On February 2nd, Rachel Krinick, member of the UGAtheists, presented a speech during a meeting of the Demosthenian Literary Society at UGA. The topic of that meeting was whether creationism should be taught alongside evolution in public schools.
She argues that “creationism should not be taught as a counter-theory to the theory of evolution in public schools because it is not based in scientific research and supports a specific religious doctrine.”
The debate as to whether or not to teach the so-called theory of creationism alongside the theory of evolution is nothing new. From the landmark trial of the State of Tennessee v. John Thomas Scopes, otherwise known as the Scopes Trial, in 1925 to Indiana’s Creationism Teaching Bill, which passed Indiana’s Senate Education Committee on January 25th of this year. As I’m sure many of you may know, creationism is the religious belief that humanity, life, the Earth, and the universe are the creation of a supernatural being. This belief conflicts with the theory of evolution, which is an atheistic process by which different kinds of living organisms are thought to have developed and diversified from earlier forms throughout history. Despite the furor that surrounds evolution and creationism, one question must be asked. How can creationism be taught within public schools when it advocates Abrahamic religions, and, by its very own definition, cannot be a scientific theory? Be it resolved: Creationism should not be taught as a counter-theory to the theory of evolution in public schools because it is not based in scientific research and supports a specific religious doctrine.
According to the National Academy of Sciences, a theory is a well-substantiated explanation of some aspect of the natural world that can incorporate facts, laws, inferences, and tested hypotheses. This criterion necessitates that a theory must both be testable and compatible with natural law; neither of these requirements is met by the idea of creationism. As I said earlier, creationism cannot be a scientific theory by its very own definition. This is because, to many people, God is an omnipotent and omniscient perfect being that transcends both space and time. There are no empirical testing methods that can be used to investigate this type of divinity and supernatural power. Without the ability to test the existence of God, let alone the ability to test whether or not God created life, the universe, and everything, the main idea of creationism cannot be scientifically proved or even disproved. Creationism’s inability to be tested is detrimental to its moniker of theory.

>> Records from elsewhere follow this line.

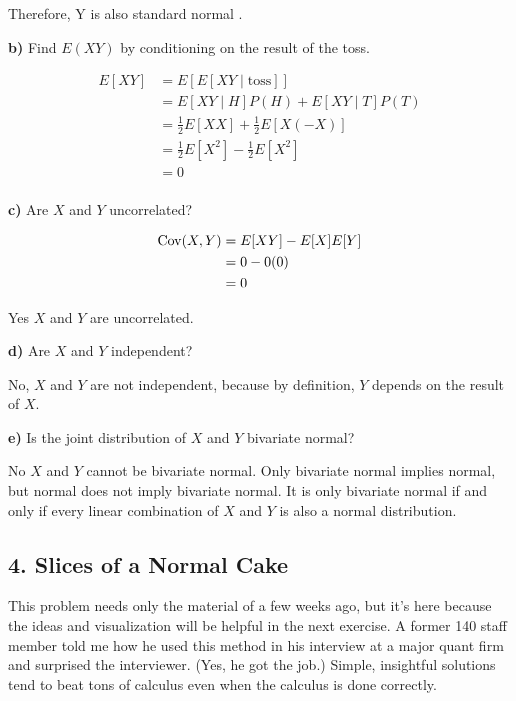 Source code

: \documentclass[11pt]{article}
\begin{document}
Therefore, Y is also standard normal .



\textbf{b)} Find \(E(XY)\) by conditioning on the result of the toss.

\begin{align*}
	E[XY] &= E[E[XY \mid \text{toss}]] \\
	&= E[XY \mid H] P(H) + E[XY \mid T]P(T) \\
	&= \frac{1}{2} E[XX] + \frac{1}{2} E[X(-X)]	\\
	&= \frac{1}{2} E[X^{2}] - \frac{1}{2}E[X^{2}] \\
	&= 0  \\
\end{align*}

\textbf{c)} Are \(X\) and \(Y\) uncorrelated?

\begin{align*}
	\Cov(X, Y) &= E[XY] - E[X] E[Y] \\
	&= 0 - 0(0) \\
	&= 0 \\
\end{align*}

Yes $X$ and $Y$ are uncorrelated.


\textbf{d)} Are \(X\) and \(Y\) independent?

No, $X$ and $Y$ are not independent, because by definition, $Y$  depends on the result of $X$.  

\textbf{e)} Is the joint distribution of \(X\) and \(Y\) bivariate
normal?

No $X$ and $Y$ cannot be bivariate normal. Only bivariate normal implies normal, but normal does not imply bivariate normal. It is only bivariate normal if and only if every linear combination of $X$ and $Y$ is also a normal distribution.   

    \newpage

    \hypertarget{slices-of-a-normal-cake}{%
\subsection{4. Slices of a Normal Cake}\label{slices-of-a-normal-cake}}

This problem needs only the material of a few weeks ago, but it's here
because the ideas and visualization will be helpful in the next
exercise. A former 140 staff member told me how he used this method in
his interview at a major quant firm and surprised the interviewer. (Yes,
he got the job.) Simple, insightful solutions tend to beat tons of
calculus even when the calculus is done correctly.
\end{document}
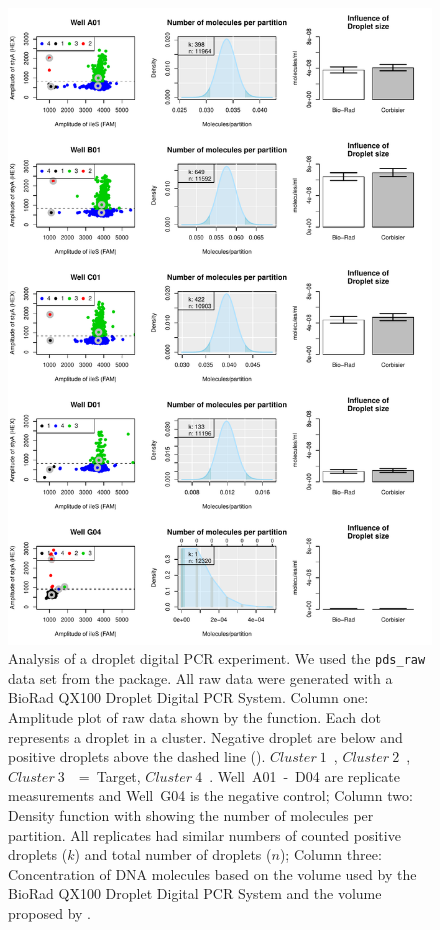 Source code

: \begin{figure}[htbp]
\centering
  \includegraphics[clip=true, width=14cm]{figures/dpcR_bioamp.pdf}
    \caption{Analysis of a droplet digital PCR experiment. We used the 
\texttt{pds\_raw} data set from the  package. All raw data were 
generated with a BioRad QX100 Droplet Digital PCR System. Column one: Amplitude 
plot of raw data shown by the  function. Each dot represents a 
droplet in a cluster. Negative droplet are below and positive droplets above the 
dashed line ({\textbf{\textendash\textendash}}). 
$Cluster~1$~\textcolor{black}{\textbf{\textbullet}}, 
$Cluster~2$~\textcolor{red}{\textbf{\textbullet}}, 
$Cluster~3$~\textcolor{green}{\textbf{\textbullet}}~=~Target, 
$Cluster~4$~\textcolor{blue}{\textbf{\textbullet}}. Well~A01~-~D04 are replicate 
measurements and Well~G04 is the negative control; Column two: Density function 
with showing the number of molecules per partition. All replicates had similar 
numbers of counted positive droplets ($k$) and total number of droplets ($n$); 
Column three: Concentration of DNA molecules based on the volume used by the 
BioRad QX100 Droplet Digital PCR System and the volume proposed by 
\citet{corbisier_2015}. 
    }  \label{figure:dpcR_bioamp}
\end{figure}

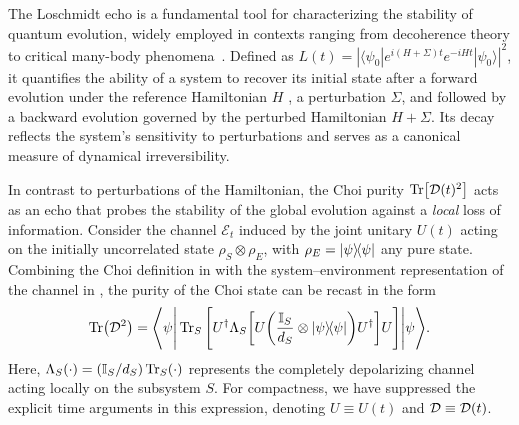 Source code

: \documentclass[pra,twocolumn,aps,showpacs,superscriptaddress,longbibliography]{revtex4-2}%
\providecommand{\DIFadd}[1]{{\protect\color{blue} \sf #1}} %
\providecommand{\DIFdel}[1]{{\protect\color{red} \scriptsize #1}} %
\providecommand{\DIFaddbegin}{} %
\providecommand{\DIFaddend}{} %
\providecommand{\DIFdelbegin}{} %
\providecommand{\DIFdelend}{} %
\begin{document}
The Loschmidt echo is a fundamental tool for characterizing the stability of quantum evolution, widely employed in contexts ranging from decoherence theory to critical many-body phenomena~\cite{peres_1984_stability,gorin_2006_dynamics}. 
Defined as $L(t) = |\langle \psi_0 | e^{i (H+\Sigma) t} e^{-i H t} | \psi_0 \rangle|^2$, it quantifies the ability of a system to recover its initial state after a forward evolution \DIFaddbegin \DIFadd{under the reference Hamiltonian }\DIFaddend $H$ \DIFdelbegin \DIFdel{, a perturbation $\Sigma$, and }\DIFdelend \DIFaddbegin \DIFadd{followed by }\DIFaddend a backward evolution \DIFaddbegin \DIFadd{governed by the perturbed Hamiltonian $H + \Sigma$}\DIFaddend .
Its decay reflects the system’s sensitivity to perturbations and serves as a canonical measure of dynamical irreversibility.

In contrast to perturbations of the Hamiltonian, the Choi purity  $\Tr[\mcD(t)^2]$ acts as an echo that probes the stability of the global evolution against a \textit{local} loss of information. Consider the channel $\mathcal{E}_t$ induced by the joint unitary $U(t)$ acting on the initially uncorrelated state $\rho_S\otimes\rho_E$, with $\rho_E=\dyad{\psi}$ any pure state. Combining the Choi definition in  with the system–environment representation of the channel in , the purity of the Choi state can be recast in the form
\begin{equation}\label{eq:choi_as_le}
\Tr(\mcD^2) = \Bigg\langle\psi\Bigg|
\Tr_S\Bigg[
U^\dagger \Lambda_S \bqty{
U \pqty{\frac{\mathbb{I}_S}{d_S} \otimes \dyad{\psi} } U^\dagger
} U
\Bigg]
\Bigg|\psi\Bigg\rangle.
\end{equation}
Here, $\Lambda_S(\cdot) = (\mathbb{I}_S/d_S)\Tr_S(\cdot)$ represents the completely depolarizing channel acting locally on the subsystem $S$. 
For compactness, we have suppressed the explicit time arguments in this expression, denoting $U \equiv U(t)$ and $\mcD \equiv \mcD(t)$.
\end{document}
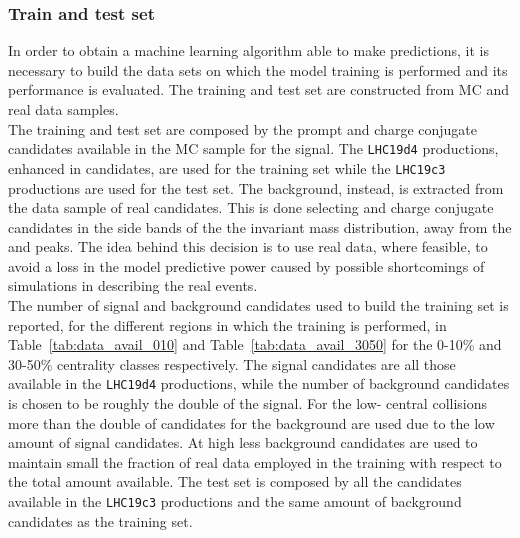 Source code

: \subsubsection{Train and test set}
In order to obtain a machine learning algorithm able to make predictions, it is necessary to build the data sets on which the model training is 
performed and its performance is evaluated. The training and test set are constructed from MC and real data samples. \\
The training and test set are composed by the prompt \Dsubs{} and charge conjugate candidates available in the MC sample for the signal. 
The \texttt{LHC19d4} productions, enhanced in \Dsubs{} candidates, are used for the training set while the \texttt{LHC19c3} productions are used
for the test set.
The background, instead, is extracted from the data sample of real candidates. This is done selecting \Dsubs{} and charge conjugate candidates 
in the side bands of the the invariant mass distribution, away from the \Dplus{} and \Dsubs{} peaks. The idea behind this decision is to use real data, where feasible,
to avoid a loss in the model predictive power caused by possible shortcomings of simulations in describing the real events. \\
The number of signal and background candidates used to build the training set is reported, for the different \pt{} regions in which the training is performed, 
in Table~\ref{tab:data_avail_010} and Table~\ref{tab:data_avail_3050} for the 0-10\% and 30-50\% centrality classes respectively. The signal candidates 
are all those available in the \texttt{LHC19d4} productions, while the number of background candidates is chosen to be roughly the double of the signal. 
For the low-\pt{} central collisions more than the double of candidates for the background are used due to the low amount of signal candidates. At high \pt{} less 
background candidates are used to maintain small the fraction of real data employed in the training with respect to the total amount available.
The test set is composed by all the \Dsubs{} candidates available in the \texttt{LHC19c3} productions and the same amount of background candidates
as the training set. \\ 
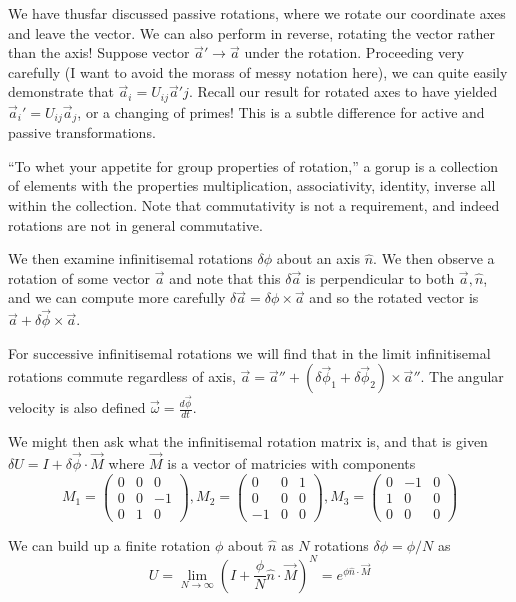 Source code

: \documentclass[10pt]{report}
\newcommand{\rd}[2]{\frac{d#1}{d#2}}
\begin{document}
We have thusfar discussed passive rotations, where we rotate our coordinate axes and leave the vector. We can also perform in reverse, rotating the vector rather than the axis! Suppose vector $\vec{a}' \to \vec{a}$ under the rotation. Proceeding very carefully (I want to avoid the morass of messy notation here), we can quite easily demonstrate that $\vec{a}_i = U_{ij}\vec{a}'j$. Recall our result for rotated axes to have yielded $\vec{a}_i' = U_{ij} \vec{a}_j$, or a changing of primes! This is a subtle difference for active and passive transformations. 

``To whet your appetite for group properties of rotation,'' a gorup is a collection of elements with the properties multiplication, associativity, identity, inverse all within the collection. Note that commutativity is not a requirement, and indeed rotations are not in general commutative. 

We then examine infinitisemal rotations $\delta \phi$ about an axis $\hat{n}$. We then observe a rotation of some vector $\vec{a}$ and note that this $\delta \vec{a}$ is perpendicular to both $\vec{a},\hat{n}$, and we can compute more carefully $\delta \vec{a} = \delta\phi \times \vec{a}$ and so the rotated vector is $\vec{a} + \delta\vec{\phi} \times \vec{a}$.

For successive infinitisemal rotations we will find that in the limit infinitisemal rotations commute regardless of axis, $\vec{a} = \vec{a}'' + (\delta \vec{\phi}_1 + \delta\vec{\phi}_2) \times \vec{a}''$. The angular velocity is also defined $\vec{\omega} = \rd{\vec{\phi}}{t}$.

We might then ask what the infinitisemal rotation matrix is, and that is given $\delta U = I + \delta\vec{\phi} \cdot \vec{M}$ where $\vec{M}$ is a vector of matricies with components
$$M_1 = \begin{pmatrix}0&0&0\\0&0&-1\\0&1&0\end{pmatrix}, M_2 = \begin{pmatrix}0&0&1\\0&0&0\\-1&0&0\end{pmatrix}, M_3 = \begin{pmatrix}0 & -1 & 0\\1 & 0 & 0\\0 & 0 & 0\end{pmatrix}$$

We can build up a finite rotation $\phi$ about $\hat{n}$ as $N$ rotations $\delta \phi = \phi/N$ as
$$U = \lim_{N \to \infty} \left( I + \frac{\phi}{N}\hat{n}\cdot\vec{M} \right)^N = e^{\phi \hat{n} \cdot \vec{M}}$$
\end{document}
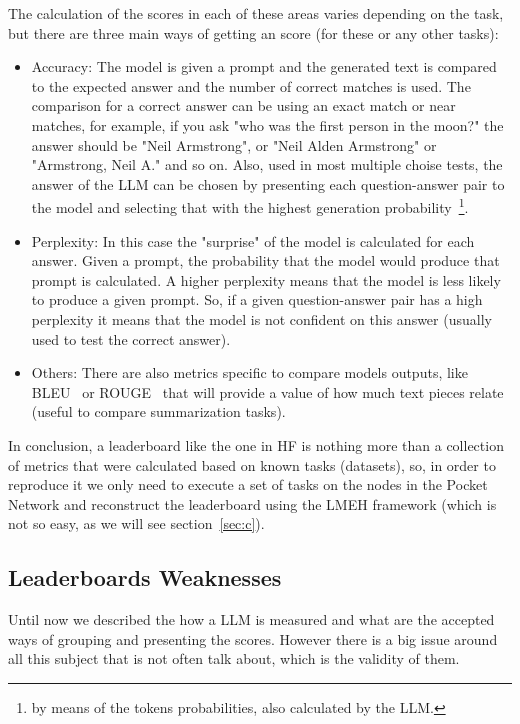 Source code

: The calculation of the scores in each of these areas varies depending on the task, but there are three main ways of getting an score (for these or any other tasks):
\begin{itemize}
    \item Accuracy: The model is given a prompt and the generated text is compared to the expected answer and the number of correct matches is used. The comparison for a correct answer can be using an exact match or near matches, for example, if you ask "who was the first person in the moon?" the answer should be "Neil Armstrong", or "Neil Alden Armstrong" or "Armstrong, Neil A." and so on. Also, used in most multiple choise tests, the answer of the \gls{LLM} can be chosen by presenting each question-answer pair to the model and selecting that with the highest generation probability~\footnote{by means of the tokens probabilities, also calculated by the \gls{LLM}.}.
    \item Perplexity: In this case the "surprise"  of the model is calculated for each answer. Given a prompt, the probability that the model would produce that prompt is calculated. A higher perplexity means that the model is less likely to produce a given prompt. So, if a given question-answer pair has a high perplexity it means that the model is not confident on this answer (usually used to  test the correct answer).
    \item Others: There are also metrics specific to compare models outputs, like BLEU~\cite{papineni2002bleu} or ROUGE~\cite{lin2004rouge} that will provide a value of how much text pieces relate (useful to compare summarization tasks).
\end{itemize}

In conclusion, a leaderboard like the one in \gls{HF} is nothing more than a collection of metrics that were calculated based on known tasks (datasets), so, in order to reproduce it we only need to execute a set of tasks on the nodes in the Pocket Network and reconstruct the leaderboard using the \gls{LMEH} framework (which is not so easy, as we will see section~\ref{sec:c}). 


\subsection{Leaderboards Weaknesses}

Until now we described the how a \gls{LLM} is measured and what are the accepted ways of grouping and presenting the scores. However there is a big issue around all this subject that is not often talk about, which is the validity of them.

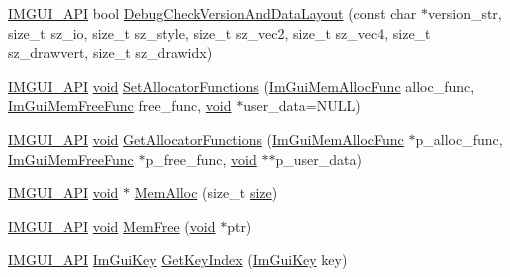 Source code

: \begin{DoxyCompactItemize}
\item 
\hyperlink{imgui_8h_a43829975e84e45d1149597467a14bbf5}{I\+M\+G\+U\+I\+\_\+\+A\+PI} bool \hyperlink{namespaceImGui_a9fcc162a6de03ea6ad95457718b0683d}{Debug\+Check\+Version\+And\+Data\+Layout} (const char $\ast$version\+\_\+str, size\+\_\+t sz\+\_\+io, size\+\_\+t sz\+\_\+style, size\+\_\+t sz\+\_\+vec2, size\+\_\+t sz\+\_\+vec4, size\+\_\+t sz\+\_\+drawvert, size\+\_\+t sz\+\_\+drawidx)
\item 
\hyperlink{imgui_8h_a43829975e84e45d1149597467a14bbf5}{I\+M\+G\+U\+I\+\_\+\+A\+PI} \hyperlink{imgui__impl__opengl3__loader_8h_ac668e7cffd9e2e9cfee428b9b2f34fa7}{void} \hyperlink{namespaceImGui_a7c7021b71b8682ba1a816cbca394fc94}{Set\+Allocator\+Functions} (\hyperlink{imgui_8h_a6c044dc9608e01ff454a2b6e3cc5a772}{Im\+Gui\+Mem\+Alloc\+Func} alloc\+\_\+func, \hyperlink{imgui_8h_ad6abffbb2b01431575aad8400461d11f}{Im\+Gui\+Mem\+Free\+Func} free\+\_\+func, \hyperlink{imgui__impl__opengl3__loader_8h_ac668e7cffd9e2e9cfee428b9b2f34fa7}{void} $\ast$user\+\_\+data=N\+U\+LL)
\item 
\hyperlink{imgui_8h_a43829975e84e45d1149597467a14bbf5}{I\+M\+G\+U\+I\+\_\+\+A\+PI} \hyperlink{imgui__impl__opengl3__loader_8h_ac668e7cffd9e2e9cfee428b9b2f34fa7}{void} \hyperlink{namespaceImGui_a855f163c9a30e8af87aa9c56a3478b0e}{Get\+Allocator\+Functions} (\hyperlink{imgui_8h_a6c044dc9608e01ff454a2b6e3cc5a772}{Im\+Gui\+Mem\+Alloc\+Func} $\ast$p\+\_\+alloc\+\_\+func, \hyperlink{imgui_8h_ad6abffbb2b01431575aad8400461d11f}{Im\+Gui\+Mem\+Free\+Func} $\ast$p\+\_\+free\+\_\+func, \hyperlink{imgui__impl__opengl3__loader_8h_ac668e7cffd9e2e9cfee428b9b2f34fa7}{void} $\ast$$\ast$p\+\_\+user\+\_\+data)
\item 
\hyperlink{imgui_8h_a43829975e84e45d1149597467a14bbf5}{I\+M\+G\+U\+I\+\_\+\+A\+PI} \hyperlink{imgui__impl__opengl3__loader_8h_ac668e7cffd9e2e9cfee428b9b2f34fa7}{void} $\ast$ \hyperlink{namespaceImGui_aed896913f2e140cd0ad7431060dba50b}{Mem\+Alloc} (size\+\_\+t \hyperlink{imgui__impl__opengl3__loader_8h_a3d1e3edfcf61ca2d831883e1afbad89e}{size})
\item 
\hyperlink{imgui_8h_a43829975e84e45d1149597467a14bbf5}{I\+M\+G\+U\+I\+\_\+\+A\+PI} \hyperlink{imgui__impl__opengl3__loader_8h_ac668e7cffd9e2e9cfee428b9b2f34fa7}{void} \hyperlink{namespaceImGui_a269ec695c6e722ec3da85dae37f0675d}{Mem\+Free} (\hyperlink{imgui__impl__opengl3__loader_8h_ac668e7cffd9e2e9cfee428b9b2f34fa7}{void} $\ast$ptr)
\item 
\hyperlink{imgui_8h_a43829975e84e45d1149597467a14bbf5}{I\+M\+G\+U\+I\+\_\+\+A\+PI} \hyperlink{imgui_8h_aa22ffe36b188427d712447ec465203d4}{Im\+Gui\+Key} \hyperlink{namespaceImGui_a03f5c2b43767af1947c9a9eea38a367d}{Get\+Key\+Index} (\hyperlink{imgui_8h_aa22ffe36b188427d712447ec465203d4}{Im\+Gui\+Key} key)
$$
\end{DoxyCompactItemize}
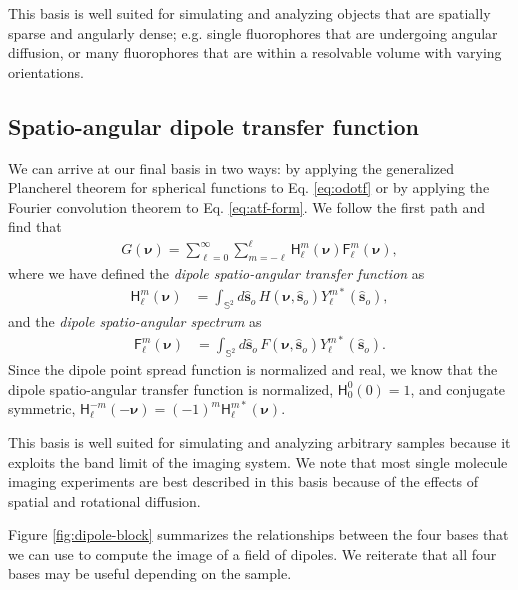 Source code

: \documentclass[]{osa-article}
\providecommand{\msf}[1]{\mathsf{#1}}
\providecommand{\so}{\mathbf{\hat{s}}_o}
\providecommand{\mbb}[1]{\mathbb{#1}}
\providecommand{\bs}[1]{\boldsymbol{#1}}
\providecommand{\bv}{\bs{\nu}}
\providecommand{\lmsum}{\sum_{\ell=0}^\infty\sum_{m=-\ell}^{\ell}}
\begin{document}
This basis is well suited for simulating and analyzing objects that are
spatially sparse and angularly dense; e.g. single fluorophores that are
undergoing angular diffusion, or many fluorophores that are within a resolvable
volume with varying orientations.

\subsection{Spatio-angular dipole transfer function}
We can arrive at our final basis in two ways: by applying the generalized
Plancherel theorem for spherical functions to Eq. \eqref{eq:odotf} or by applying
the Fourier convolution theorem to Eq. \eqref{eq:atf-form}. We follow the
first path and find that
\begin{align}
G(\bv) = \lmsum \msf{H}_\ell^m(\bv)\msf{F}_\ell^m(\bv) \label{eq:saft},
\end{align}
where we have defined the \textit{dipole spatio-angular transfer function} as
  \begin{align}
  \msf{H}_\ell^m(\bv) &= \int_{\mbb{S}^2}d\so\, H(\bv, \so)Y_\ell^{m*}(\so),
  \end{align}
  and the \textit{dipole spatio-angular spectrum} as
  \begin{align}
  \msf{F}_\ell^m(\bv) &= \int_{\mbb{S}^2}d\so\, F(\bv, \so)Y_\ell^{m*}(\so).
  \end{align}
  Since the dipole point spread function is normalized and real, we know
  that the dipole spatio-angular transfer function is normalized,
  $\msf{H}_0^0(0) = 1$, and conjugate symmetric,
  $\msf{H}_\ell^{-m}(-\bv) = (-1)^m\msf{H}_\ell^{m*}(\bv)$.
  
  This basis is well suited for simulating and analyzing arbitrary samples
  because it exploits the band limit of the imaging system. %
  We note that most single molecule imaging experiments
  are best described in this basis because of the effects of spatial and
  rotational diffusion.

  Figure \ref{fig:dipole-block} summarizes the relationships between the four
  bases that we can use to compute the image of a field of dipoles. We reiterate
  that all four bases may be useful depending on the sample.
    
\end{document}

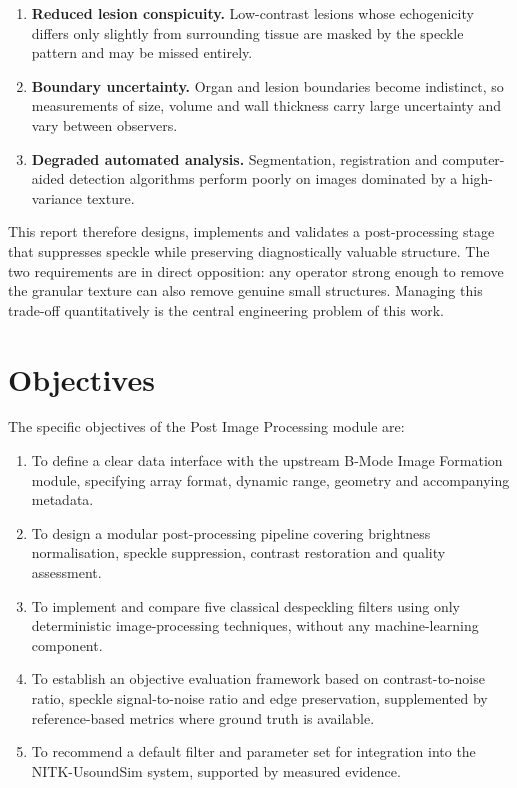 \documentclass[12pt,a4paper,oneside]{report}
\begin{document}
\begin{enumerate}[leftmargin=*,itemsep=2pt]
\item \textbf{Reduced lesion conspicuity.} Low-contrast lesions whose echogenicity
      differs only slightly from surrounding tissue are masked by the speckle
      pattern and may be missed entirely.
\item \textbf{Boundary uncertainty.} Organ and lesion boundaries become
      indistinct, so measurements of size, volume and wall thickness carry large
      uncertainty and vary between observers.
\item \textbf{Degraded automated analysis.} Segmentation, registration and
      computer-aided detection algorithms perform poorly on images dominated by a
      high-variance texture.
\end{enumerate}

This report therefore designs, implements and validates a post-processing stage
that suppresses speckle while preserving diagnostically valuable structure. The
two requirements are in direct opposition: any operator strong enough to remove
the granular texture can also remove genuine small structures. Managing this
trade-off quantitatively is the central engineering problem of this work.

\section{Objectives}

The specific objectives of the Post Image Processing module are:

\begin{enumerate}[leftmargin=*,itemsep=2pt]
\item To define a clear data interface with the upstream B-Mode Image Formation
      module, specifying array format, dynamic range, geometry and accompanying
      metadata.
\item To design a modular post-processing pipeline covering brightness
      normalisation, speckle suppression, contrast restoration and quality
      assessment.
\item To implement and compare five classical despeckling filters using only
      deterministic image-processing techniques, without any machine-learning
      component.
\item To establish an objective evaluation framework based on contrast-to-noise
      ratio, speckle signal-to-noise ratio and edge preservation, supplemented by
      reference-based metrics where ground truth is available.
\item To recommend a default filter and parameter set for integration into the
      NITK-UsoundSim system, supported by measured evidence.
\end{enumerate}
\end{document}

Creationists’ attempts at having creationism received as a theory are again thwarted by the fact that the idea of creationism is not founded in natural law. God’s very own attributes and actions, like miracles, are incompatible with natural law. Miracles in themselves are not supposed to be explainable by natural causes and are outside the realm of science. If that’s the case, then how can creationism be considered a theory? Also, why would creationists even want creationism to be bound by natural law when God’s actions are only inspiring because they cannot be explained? If the purpose is just to mix science and religion, then saying, “God did it” does nothing to advance our knowledge of the world around us. We have no clear idea what God is or how God is supposed to do anything, except that, however he does things, it does not conform to known laws of nature, and therefore, the actions of God can never be within the realm of science like the theory of evolution is.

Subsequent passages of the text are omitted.